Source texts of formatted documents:
------------------------

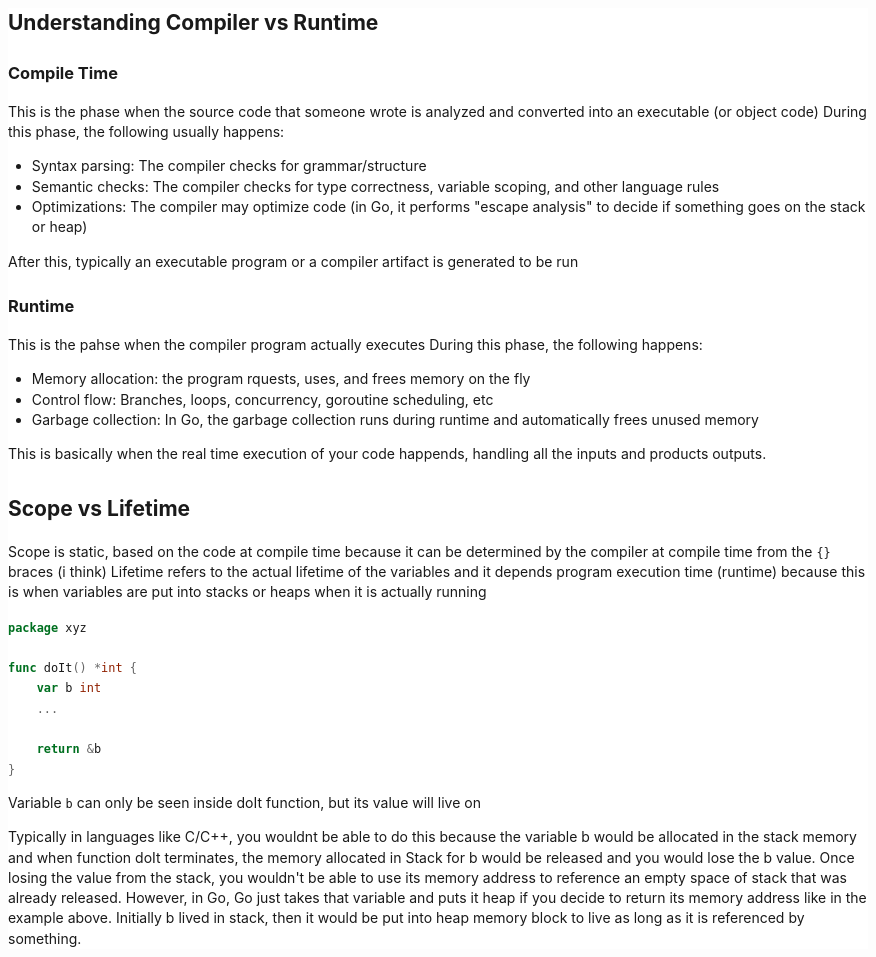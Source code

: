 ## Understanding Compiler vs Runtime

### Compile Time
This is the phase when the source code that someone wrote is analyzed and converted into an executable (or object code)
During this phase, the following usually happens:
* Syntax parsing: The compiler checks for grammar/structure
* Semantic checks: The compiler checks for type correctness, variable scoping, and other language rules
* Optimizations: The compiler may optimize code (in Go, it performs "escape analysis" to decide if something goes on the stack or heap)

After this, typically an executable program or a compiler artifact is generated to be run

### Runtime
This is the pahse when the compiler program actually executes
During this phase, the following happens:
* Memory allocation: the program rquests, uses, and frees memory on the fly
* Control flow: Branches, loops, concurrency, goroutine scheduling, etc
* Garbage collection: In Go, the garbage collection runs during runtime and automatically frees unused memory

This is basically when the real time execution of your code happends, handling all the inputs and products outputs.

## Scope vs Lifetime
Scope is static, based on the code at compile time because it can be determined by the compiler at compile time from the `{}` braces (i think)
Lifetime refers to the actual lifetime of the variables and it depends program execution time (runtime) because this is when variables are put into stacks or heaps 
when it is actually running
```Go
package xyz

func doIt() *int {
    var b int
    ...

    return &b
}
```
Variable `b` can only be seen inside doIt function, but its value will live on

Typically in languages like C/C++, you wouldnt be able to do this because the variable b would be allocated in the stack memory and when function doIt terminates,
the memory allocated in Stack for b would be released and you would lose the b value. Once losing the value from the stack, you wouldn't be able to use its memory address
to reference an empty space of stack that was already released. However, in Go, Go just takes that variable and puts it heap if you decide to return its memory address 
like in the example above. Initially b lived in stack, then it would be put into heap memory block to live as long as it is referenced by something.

------------------------

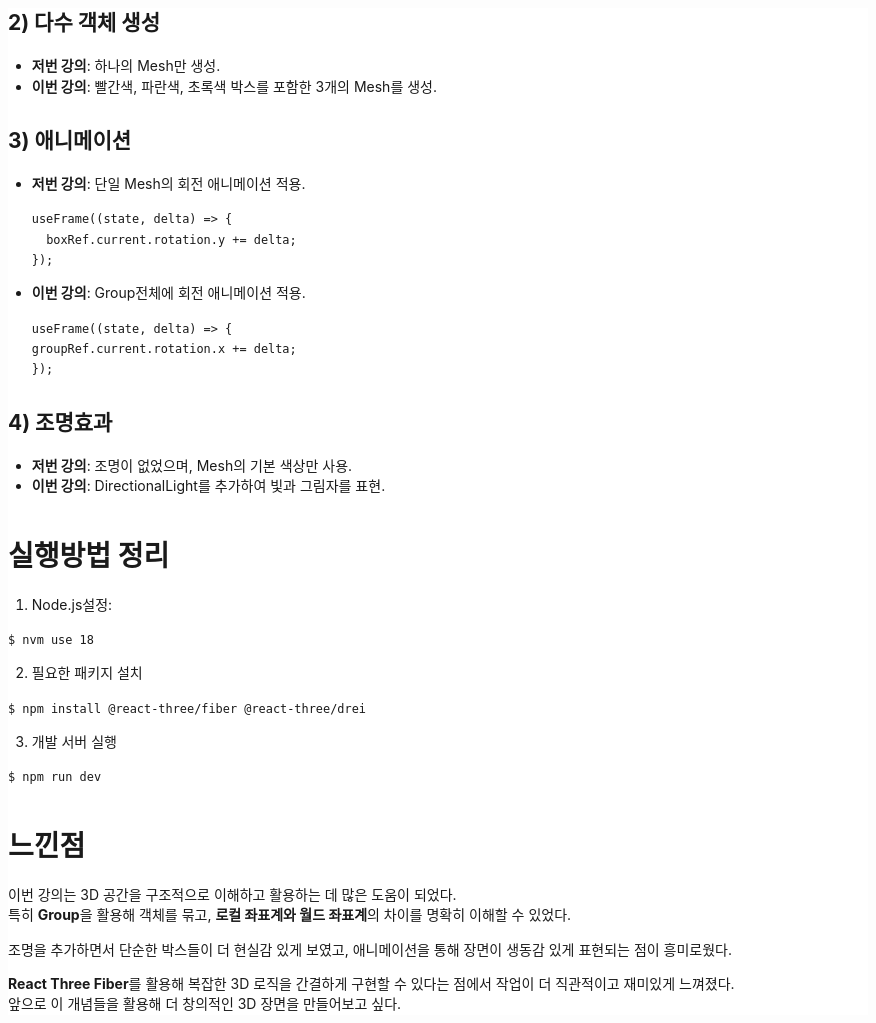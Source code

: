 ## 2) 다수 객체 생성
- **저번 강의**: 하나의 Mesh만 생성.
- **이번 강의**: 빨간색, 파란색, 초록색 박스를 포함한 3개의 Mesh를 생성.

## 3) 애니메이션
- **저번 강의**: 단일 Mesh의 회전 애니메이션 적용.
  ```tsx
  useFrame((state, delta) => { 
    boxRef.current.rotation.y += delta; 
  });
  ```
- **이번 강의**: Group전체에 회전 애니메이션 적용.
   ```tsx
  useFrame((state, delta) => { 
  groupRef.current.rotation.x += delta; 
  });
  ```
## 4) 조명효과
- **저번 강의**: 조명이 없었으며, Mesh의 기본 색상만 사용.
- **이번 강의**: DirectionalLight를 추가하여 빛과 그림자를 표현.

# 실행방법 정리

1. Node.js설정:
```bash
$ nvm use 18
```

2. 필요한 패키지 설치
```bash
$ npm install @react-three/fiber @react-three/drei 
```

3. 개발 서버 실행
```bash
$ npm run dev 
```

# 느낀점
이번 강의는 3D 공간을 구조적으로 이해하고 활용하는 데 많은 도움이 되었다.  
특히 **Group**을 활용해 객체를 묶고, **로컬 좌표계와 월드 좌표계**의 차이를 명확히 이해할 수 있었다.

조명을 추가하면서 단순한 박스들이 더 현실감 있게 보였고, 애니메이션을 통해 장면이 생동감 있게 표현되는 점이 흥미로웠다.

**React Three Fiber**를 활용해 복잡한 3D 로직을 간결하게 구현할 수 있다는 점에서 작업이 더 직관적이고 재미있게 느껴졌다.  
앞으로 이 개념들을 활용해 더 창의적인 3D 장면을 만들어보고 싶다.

------------------------

Send back an exact copy of only the lines from the line with "will live on" up to and including the line with "like in the" in the data above.

Variable `b` can only be seen inside doIt function, but its value will live on

Typically in languages like C/C++, you wouldnt be able to do this because the variable b would be allocated in the stack memory and when function doIt terminates,
the memory allocated in Stack for b would be released and you would lose the b value. Once losing the value from the stack, you wouldn't be able to use its memory address
to reference an empty space of stack that was already released. However, in Go, Go just takes that variable and puts it heap if you decide to return its memory address 
like in the example above. Initially b lived in stack, then it would be put into heap memory block to live as long as it is referenced by something.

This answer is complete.